Extracted records
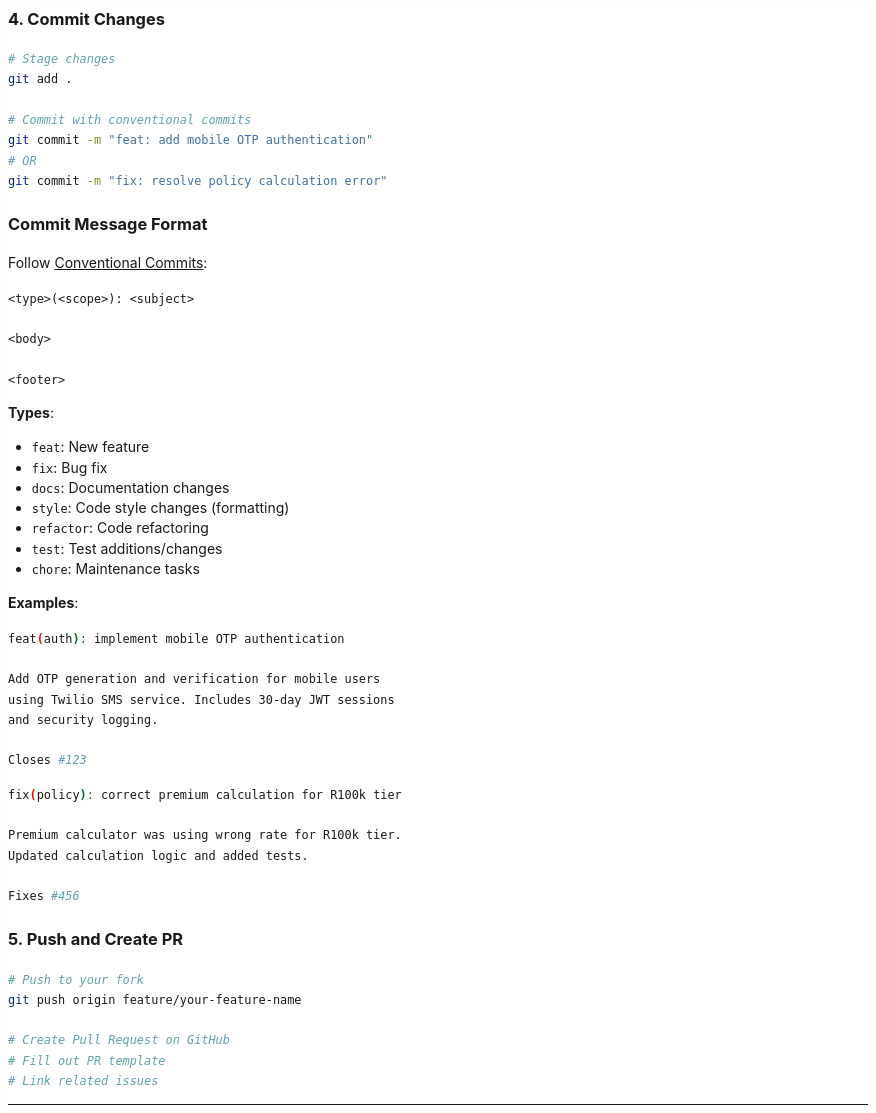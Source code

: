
 ```bash
```

### 4. Commit Changes
```bash
# Stage changes
git add .

# Commit with conventional commits
git commit -m "feat: add mobile OTP authentication"
# OR
git commit -m "fix: resolve policy calculation error"
```

### Commit Message Format
Follow [Conventional Commits](https://www.conventionalcommits.org/):

```
<type>(<scope>): <subject>

<body>

<footer>
```

**Types**:
- `feat`: New feature
- `fix`: Bug fix
- `docs`: Documentation changes
- `style`: Code style changes (formatting)
- `refactor`: Code refactoring
- `test`: Test additions/changes
- `chore`: Maintenance tasks

**Examples**:
```bash
feat(auth): implement mobile OTP authentication

Add OTP generation and verification for mobile users
using Twilio SMS service. Includes 30-day JWT sessions
and security logging.

Closes #123
```

```bash
fix(policy): correct premium calculation for R100k tier

Premium calculator was using wrong rate for R100k tier.
Updated calculation logic and added tests.

Fixes #456
```

### 5. Push and Create PR
```bash
# Push to your fork
git push origin feature/your-feature-name

# Create Pull Request on GitHub
# Fill out PR template
# Link related issues
```

---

• **The task**
For every line above, produce an exact transcription that omits the images.

• **Answer box**
Source code

:
 ```bash
```

### 4. Commit Changes
```bash
# Stage changes
git add .

# Commit with conventional commits
git commit -m "feat: add mobile OTP authentication"
# OR
git commit -m "fix: resolve policy calculation error"
```

### Commit Message Format
Follow [Conventional Commits](https://www.conventionalcommits.org/):

```
<type>(<scope>): <subject>

<body>

<footer>
```

**Types**:
- `feat`: New feature
- `fix`: Bug fix
- `docs`: Documentation changes
- `style`: Code style changes (formatting)
- `refactor`: Code refactoring
- `test`: Test additions/changes
- `chore`: Maintenance tasks

**Examples**:
```bash
feat(auth): implement mobile OTP authentication

Add OTP generation and verification for mobile users
using Twilio SMS service. Includes 30-day JWT sessions
and security logging.

Closes #123
```

```bash
fix(policy): correct premium calculation for R100k tier

Premium calculator was using wrong rate for R100k tier.
Updated calculation logic and added tests.

Fixes #456
```

### 5. Push and Create PR
```bash
# Push to your fork
git push origin feature/your-feature-name

# Create Pull Request on GitHub
# Fill out PR template
# Link related issues
```

---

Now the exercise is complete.